The decision of Apex Court in the case of Kay Kay Industries
The proviso postulates and requires “reasonable care” and not verification from the department whether the duty stands paid by the manufacturer-seller. When all the conditions precedent have been satisfied, to require the assessee to find out from the departmental authorities about the payment of excise duty on the inputs used in the final product which have been made allowable by the notification would be travelling beyond the notification, and in a way, transgressing the same. This would be practically impossible and would lead to transactions getting delayed.”
The judgement has thus, restored the Credit availability to a genuine assesse. Prior to this also, similar stand was taken by courts in making available Credits of Tax to bonafide purchasers of goods or services. In the case of Gheru Lal Bal Chand Vs State of Haryana and Another, the issue involved was again with regard to the denial of Input Tax Credit by the Assessing Authority on the ground that the dealers from whom the petitioners have purchased goods, have not deposited full tax in the State Treasury. The hon’ble Court held that no liability can be fastened on the purchasing registered dealer on account of non-payment of tax by the selling registered dealer in the treasury unless it is fraudulent, or collusion or connivance with the registered selling dealer or its predecessors with the purchasing registered dealer is established. The Court further held that in the absence of any malafide intention, connivance or wrongful association of the assessee with the selling dealer or any dealer earlier thereto, no liability can be imposed on the principle of vicarious liability. It was observed that such erroneous responsibility cannot be fastened on the assessee to verify payment of tax into government treasury by selling dealer, else, it would be difficult to hold the law to be valid on the touchstone of Articles 14 and 19 of the Constitution of India. It is pertinent to mention that in the case, that in present matter another important mention was made whereby It was contended that no liability could be fastened on the petitioner on account of non-deposit of input tax received by the selling dealer from the purchasing dealer as the term “paid” is to be interpreted to mean “ought to have been paid” as held by the Supreme Court in Sanjana, Assistant Collector of Central Excise, Bombay and others v. The Elphinstone Spinning and Weaving Mills Co. Ltd., AIR 1971 Supreme Court 2039.
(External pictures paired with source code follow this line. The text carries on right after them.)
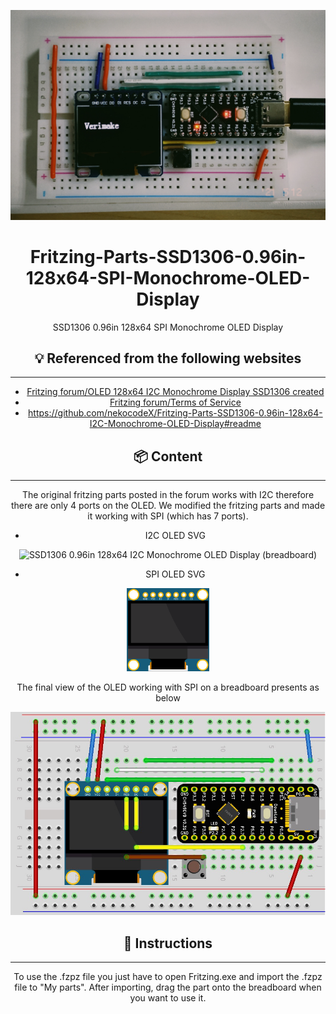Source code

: <div align="center">


![SSD1306 0.96in 128x64 I2C Monochrome OLED Display](https://github.com/helius86/SSD1306-128x64-OLED-0.96inch-Display-SPI-FritzingParts/blob/main/Images/OLEDexampleGithub.jpg?raw=true)

# Fritzing-Parts-SSD1306-0.96in-128x64-SPI-Monochrome-OLED-Display

SSD1306 0.96in 128x64 SPI Monochrome OLED Display

## :bulb: Referenced from  the following websites

***

- [Fritzing forum/OLED 128x64 I2C Monochrome Display SSD1306 created](https://forum.fritzing.org/t/oled-128x64-i2c-monochrome-display-ssd1306-created/1202/10) 
- [Fritzing forum/Terms of Service](https://forum.fritzing.org/tos) 
- https://github.com/nekocodeX/Fritzing-Parts-SSD1306-0.96in-128x64-I2C-Monochrome-OLED-Display#readme

## :package: ​Content

***

The original fritzing parts posted in the forum works with I2C therefore there are only 4 ports on the OLED. We modified the fritzing parts and made it working with SPI (which has 7 ports).

* I2C OLED SVG

<div align="center">

![SSD1306 0.96in 128x64 I2C Monochrome OLED Display (breadboard)](https://user-images.githubusercontent.com/65624234/97208048-0badbe80-17fe-11eb-9293-06a3da4a0f5b.png)



* SPI OLED SVG

<img src="https://github.com/helius86/SSD1306-128x64-OLED-0.96inch-Display-SPI-FritzingParts/blob/main/Images/oledSPIgithub.png?raw=true" alt="..." style="zoom:16%;" />



The final view of the OLED working with SPI on a breadboard presents as below

<img src="https://github.com/helius86/SSD1306-128x64-OLED-0.96inch-Display-SPI-FritzingParts/blob/main/Images/OLEDFritzingGithub.png?raw=true" alt="..." style="zoom: 67%;" />



## :scroll: ​Instructions

***

To use the .fzpz file you just have to open Fritzing.exe and import the .fzpz file to "My parts". After importing, drag the part onto the breadboard when you want to use it.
Interestingly, a trade Circular [Circular No. 8T of 2012] has been issued by Maharashtra VAT on the same subject wherein they have referred to decision of Hon’ble Bombay High Court in the case of Mahalakshmi ginning and Oil Industries [W.P. No. 33 of 2012], wherein decision in the case of Gheru Lal (supra) has been distinguished. The Circular ahs clarified the position of department in relation to Input Tax Credit as under:
- No Input Tax Credit Claim shall be allowed unless the corresponding tax is paid by the selling dealer in to the government treasury.
- In the case of mismatch in the sales and purchases in electronic formmatching of Annexure J1 and J2 of Form 704, then to the extent of unmatched amount of tax, the ITC of the claimant dealer shall be denied.
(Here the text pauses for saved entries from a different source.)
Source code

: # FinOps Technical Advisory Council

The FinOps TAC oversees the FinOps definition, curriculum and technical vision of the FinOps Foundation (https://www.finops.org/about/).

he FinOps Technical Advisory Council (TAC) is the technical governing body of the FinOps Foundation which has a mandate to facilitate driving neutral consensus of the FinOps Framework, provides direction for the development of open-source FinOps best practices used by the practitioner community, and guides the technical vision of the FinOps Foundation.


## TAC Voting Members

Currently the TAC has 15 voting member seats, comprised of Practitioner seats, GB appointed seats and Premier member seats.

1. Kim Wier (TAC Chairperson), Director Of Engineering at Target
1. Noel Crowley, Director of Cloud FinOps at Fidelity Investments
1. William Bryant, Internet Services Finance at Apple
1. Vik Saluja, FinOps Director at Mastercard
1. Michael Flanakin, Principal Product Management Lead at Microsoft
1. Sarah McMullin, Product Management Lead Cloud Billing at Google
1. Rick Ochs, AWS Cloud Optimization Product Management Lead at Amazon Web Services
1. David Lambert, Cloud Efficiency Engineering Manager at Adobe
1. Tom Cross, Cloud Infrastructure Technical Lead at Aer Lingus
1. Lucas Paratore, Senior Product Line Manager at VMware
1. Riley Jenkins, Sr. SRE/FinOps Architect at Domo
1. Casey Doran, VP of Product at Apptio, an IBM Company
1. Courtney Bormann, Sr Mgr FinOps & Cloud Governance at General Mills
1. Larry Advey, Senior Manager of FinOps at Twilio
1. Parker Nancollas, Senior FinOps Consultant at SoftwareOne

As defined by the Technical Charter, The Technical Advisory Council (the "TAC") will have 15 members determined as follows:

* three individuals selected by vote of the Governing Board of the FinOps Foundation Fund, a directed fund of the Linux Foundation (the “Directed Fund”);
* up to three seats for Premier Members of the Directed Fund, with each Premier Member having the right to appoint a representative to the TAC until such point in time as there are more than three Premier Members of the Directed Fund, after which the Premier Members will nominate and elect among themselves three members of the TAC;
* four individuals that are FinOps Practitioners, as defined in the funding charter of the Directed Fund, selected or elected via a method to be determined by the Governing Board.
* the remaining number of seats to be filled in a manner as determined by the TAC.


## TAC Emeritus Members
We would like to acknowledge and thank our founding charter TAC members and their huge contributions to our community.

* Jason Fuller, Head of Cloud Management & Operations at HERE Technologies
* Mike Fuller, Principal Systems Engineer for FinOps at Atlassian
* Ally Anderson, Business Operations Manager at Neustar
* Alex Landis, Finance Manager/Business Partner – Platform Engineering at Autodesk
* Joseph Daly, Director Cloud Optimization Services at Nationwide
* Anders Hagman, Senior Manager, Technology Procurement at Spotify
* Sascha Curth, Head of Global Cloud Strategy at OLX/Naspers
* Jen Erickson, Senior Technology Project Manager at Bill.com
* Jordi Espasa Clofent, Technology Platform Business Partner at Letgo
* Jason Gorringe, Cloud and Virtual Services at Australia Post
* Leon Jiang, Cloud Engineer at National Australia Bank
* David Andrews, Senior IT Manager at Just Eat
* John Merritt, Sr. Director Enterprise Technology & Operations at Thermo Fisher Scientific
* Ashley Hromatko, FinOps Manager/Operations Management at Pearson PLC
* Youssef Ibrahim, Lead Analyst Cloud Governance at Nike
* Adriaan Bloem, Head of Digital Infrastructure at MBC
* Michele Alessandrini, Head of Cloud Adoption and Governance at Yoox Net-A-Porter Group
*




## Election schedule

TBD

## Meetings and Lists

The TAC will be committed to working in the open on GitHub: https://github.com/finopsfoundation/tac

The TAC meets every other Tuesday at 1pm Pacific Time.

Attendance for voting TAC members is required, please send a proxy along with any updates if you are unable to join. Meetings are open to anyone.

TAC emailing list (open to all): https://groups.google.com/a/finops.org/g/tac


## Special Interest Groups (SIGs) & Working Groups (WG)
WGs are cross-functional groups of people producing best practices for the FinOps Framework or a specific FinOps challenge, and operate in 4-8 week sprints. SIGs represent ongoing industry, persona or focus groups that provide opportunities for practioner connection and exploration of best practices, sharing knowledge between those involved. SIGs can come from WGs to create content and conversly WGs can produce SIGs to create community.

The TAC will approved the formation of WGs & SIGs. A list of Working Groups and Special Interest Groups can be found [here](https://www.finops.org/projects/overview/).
- ITC claim shall not be allowed if the purchases are effected from hawala dealer and even though such hawala dealer has paid the taxes partially or fully as these are not genuine transactions.
Thus, while the other two points seems logical and within the four corners of practicality, the first denial still requires the purchaser to transgress into the books of accounts of the seller to determine the payment of tax into government treasury which is almost impossible in normal business transactions. However, government has listed a number of provisions which the government shall be undertaking to surface the defaulter dealers so that transactions with them are not undertaken by any dealer and should be verified cautiously even if undertaken with such dealers.